Monday, September 23, 2013

Book Review: Down a Dark Hall, by Lois Duncan


For the life of me I have no idea where I got the recommendation to read this book. Apparently Stephanie Meyer (Twilight) is trying to get this book made into a movie and is going to produce it? But that still doesn't account for what prompted me to seek this one out. I think someone recommended it on a blog, and the cover looked good?

Well, you know what they say about judging a book by its cover: before doing so, you should check and see if the book was written for 13 year-old girls in the early 70s. Because this one was.

Kit or Kat or Kate or something like that is the main character, and she's headed to Blackwood Academy, a fancy private school for girls deep in the woods in spooky upstate New York while her mom goes on a honeymoon with her new husband (her first husband, Kit's father, was killed several years ago).

When she gets there, she's amazed to find that there are only 3 other students. Ruth, Sandy, and...Julie? Julia? Something like that. Also there's a very stern headmistress, whose name escapes me, and a nice old man named Professor Something or other, and the headmistress has a 'dreamy' college-aged son. His name is Jules, which I remember because the girls spend much of the book flirting with him.

Everyone starts to have strange but incredibly boring hallucinations and dreams. One girl dreams that someone was in her room with her. Kat thinks she sees a guy behind her in a dark hall (apparently the same one from the title) in a mirror. And then the girls start producing amazing works of art and science, showing skills that they never had before. It's incredible! Where did these skills come from?

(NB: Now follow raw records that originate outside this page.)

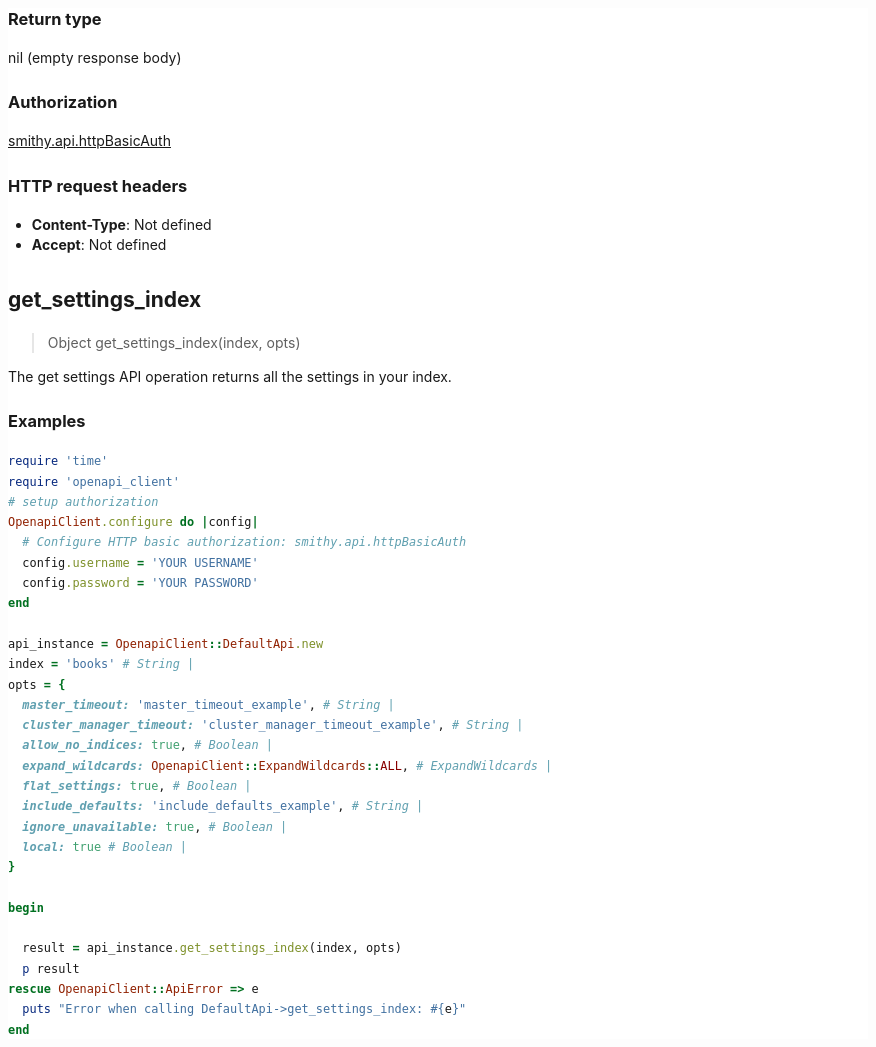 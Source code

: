 ### Return type

nil (empty response body)

### Authorization

[smithy.api.httpBasicAuth](../README.md#smithy.api.httpBasicAuth)

### HTTP request headers

- **Content-Type**: Not defined
- **Accept**: Not defined


## get_settings_index

> Object get_settings_index(index, opts)



The get settings API operation returns all the settings in your index.

### Examples

```ruby
require 'time'
require 'openapi_client'
# setup authorization
OpenapiClient.configure do |config|
  # Configure HTTP basic authorization: smithy.api.httpBasicAuth
  config.username = 'YOUR USERNAME'
  config.password = 'YOUR PASSWORD'
end

api_instance = OpenapiClient::DefaultApi.new
index = 'books' # String | 
opts = {
  master_timeout: 'master_timeout_example', # String | 
  cluster_manager_timeout: 'cluster_manager_timeout_example', # String | 
  allow_no_indices: true, # Boolean | 
  expand_wildcards: OpenapiClient::ExpandWildcards::ALL, # ExpandWildcards | 
  flat_settings: true, # Boolean | 
  include_defaults: 'include_defaults_example', # String | 
  ignore_unavailable: true, # Boolean | 
  local: true # Boolean | 
}

begin
  
  result = api_instance.get_settings_index(index, opts)
  p result
rescue OpenapiClient::ApiError => e
  puts "Error when calling DefaultApi->get_settings_index: #{e}"
end
```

Answer: from dead people. The girls are all psychic, sort of, or at one point saw a ghost, and thus are on the right wavelength to have been specifically selected to attend the school and become an unwilling vessel for these famous people, who range from Schubert to Emily Dickinson and other girly celebrities from the 19th century, to use to produce the poems and music and paintings and advanced math they've been working on since dying.

The characters are about as deep as a puddle, and the story isn't scary. The book took me a very painful 4 weeks to read, and I refused to put it down because I was positive it was going to get scary or good on the very next page, thus confirming whatever it was that prompted me to wait in line for and eventually check the book out.

In the end, that never happened. As a 30-something year-old guy, I can't recommend the book to other guys of most any age. As a 13 year-old girl in 1972 or so, I think the book is dreamy and is horrifying, especially the part where there's a fire and a ghost almost appears but doesn't.